In August 2003, an additional settlement payment was made for $13,000,000 ($11,000,000 from the Company and $2,000,000 from James Jones), which settled the claims of the three Phase I cities (Santa Monica, San Francisco and East Bay Municipal Utility District) chosen by the Relator as having the strongest claims to be tried first. This settlement payment included the Relator’s statutory share, and the claims of these three cities have been dismissed. In addition to this $13,000,000 payment, the Company is obligated to pay the Relator’s attorney’s fees.

After the Phase I settlement, the court permitted the defendants to select five additional cities to serve as the plaintiffs in a second trial phase of the case. Contra Costa, Corona, Santa Ana, Santa Cruz and Vallejo were chosen. Watts and James Jones then reached an agreement to settle the claims of the City of Santa Ana for a total of $45,000, an amount which approximates Santa Ana’s purchases of James Jones products during the relevant period. The Santa Ana settlement was approved by the Court and then completed, and the trial of the remaining Phase II cities’ claims is presently scheduled for October 2005.

81




Watts Water Technologies, Inc. and Subsidiaries
Notes to Consolidated Financial Statements (Continued)

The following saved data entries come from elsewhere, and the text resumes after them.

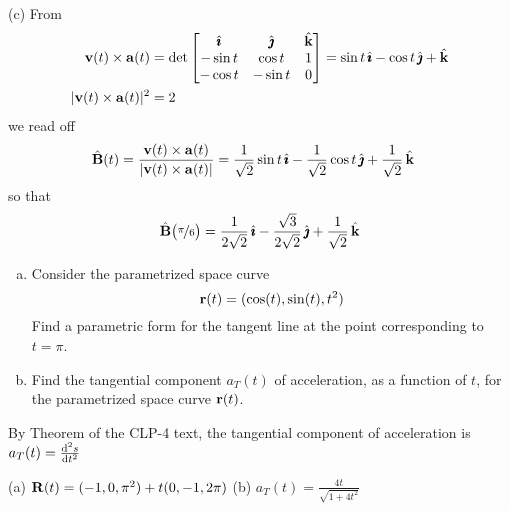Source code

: \begin{solution}
	(c)
	From
	\begin{align*}
	\mathbf{v}(t)\times\mathbf{a}(t)  &= \det\left[
	\begin{matrix}  \hat{\pmb{\imath}}   & \hat{\pmb{\jmath}}     & \hat{\mathbf{k}} \\
	-\sin t & \cos t &  1 \\
	-\cos t &-\sin t & 0\end{matrix} \right] 
	= \sin t\,\hat{\pmb{\imath}} -\cos t\,\hat{\pmb{\jmath}} + \hat{\mathbf{k}} \\
	|\mathbf{v}(t)\times\mathbf{a}(t)|^2 &= 2
	\end{align*}
	we read off
	\begin{align*}
	\hat{\mathbf{B}}(t) & = \frac{\mathbf{v}(t)\times\mathbf{a}(t)}{|\mathbf{v}(t)\times\mathbf{a}(t)|}
	=\frac{1}{\sqrt{2}}\sin t\,\hat{\pmb{\imath}}
	-\frac{1}{\sqrt{2}} \cos t\,\hat{\pmb{\jmath}}
	+\frac{1}{\sqrt{2}}\,\hat{\mathbf{k}}
	\end{align*}
	so that 
	\begin{align*}
	\hat{\mathbf{B}}\big(\nicefrac{\pi}{6}\big) 
	=\frac{1}{2\sqrt{2}}\,\hat{\pmb{\imath}}
	-\frac{\sqrt{3}}{2\sqrt{2}}\,\hat{\pmb{\jmath}}
	+\frac{1}{\sqrt{2}}\,\hat{\mathbf{k}}
	\end{align*}
	
\end{solution}

\begin{question}[M317 2012D] %

\begin{enumerate}[(a)]
\item
Consider the parametrized space curve
\begin{equation*}
\mathbf{r}(t) = (\cos(t), \sin(t), t^2)
\end{equation*}
Find a parametric form for the tangent line at the point corresponding 
to $t = \pi$.
\item
Find the tangential component $a_T(t)$ of acceleration, as a function of $t$, 
for the parametrized space curve $\mathbf{r}(t)$.%
\end{enumerate}
\end{question}

\begin{hint} 
By Theorem  of the CLP-4 text,
the tangential component of acceleration is
$
a_T(t) = \difftwo{s}{t}
$
\end{hint}

\begin{answer} 
(a) $\mathbf{R}(t) = (-1,0,\pi^2)+t(0,-1,2\pi)$\qquad
(b) $a_T(t) =\frac{4t}{\sqrt{1+4t^2}}$
\end{answer}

The Company has a reserve of approximately $21,000,000 with respect to the James Jones Litigation in our consolidated balance sheet as of December 31, 2004. The Company believes, on the basis of all available information, that this reserve is adequate to cover the probable and reasonably estimable losses resulting from the Armenta case and the insurance coverage litigation with Zurich American Insurance Company (Zurich) discussed below. The Company is currently unable to make an estimate of the range of any additional losses.

On February 14, 2001, after its insurers had denied coverage for the claims in the Armenta case, the Company filed a complaint for coverage against our insurers in the California Superior Court (the coverage case). James Jones filed a similar complaint, the cases were consolidated, and the trial court made summary adjudication rulings that Zurich must pay all reasonable defense costs incurred by Watts and James Jones in the Armenta case since April 23, 1998 as well as such future defense costs until the end of the Armenta case. In July 2004, the California Court of Appeal affirmed these rulings, and, on December 1, 2004, the California Supreme Court denied Zurich’s appeal of this decision. This denial permanently established Zurich’s obligation to pay Armenta defense costs for both Watts (about $13,800,000 plus future costs) and James Jones (about $14,800,000 plus future costs), and Zurich is currently making payments of incurred Armenta defense costs. However, as noted below, Zurich asserts that the defense costs paid by it are subject to reimbursement.

In 2002, the trial court made a summary adjudication ruling that Zurich must indemnify and pay Watts and James Jones for amounts paid to settle with the City of Los Angeles. Zurich’s attempt to obtain appellate review of this order was denied, but Zurich will still be able to appeal this order at the end of the coverage case. In 2004, the trial court made another summary adjudication ruling that Zurich must indemnify and pay Watts and James Jones for the $13,000,000 paid to settle the claims of the Phase I cities described above. Zurich’s attempt to obtain appellate review of this ruling was denied on December 3, 2004 by the California Court of Appeal, but Zurich will still be able to appeal this order at the end of the coverage case. Although Zurich has been making payments required by these indemnity orders, the Company is currently unable to predict the finality of these orders since Zurich can appeal them at the end of the coverage case. We have recorded reimbursed indemnity settlement amounts (but not reimbursed defense costs) as a liability pending court resolution of the indemnification matter as it relates to Zurich.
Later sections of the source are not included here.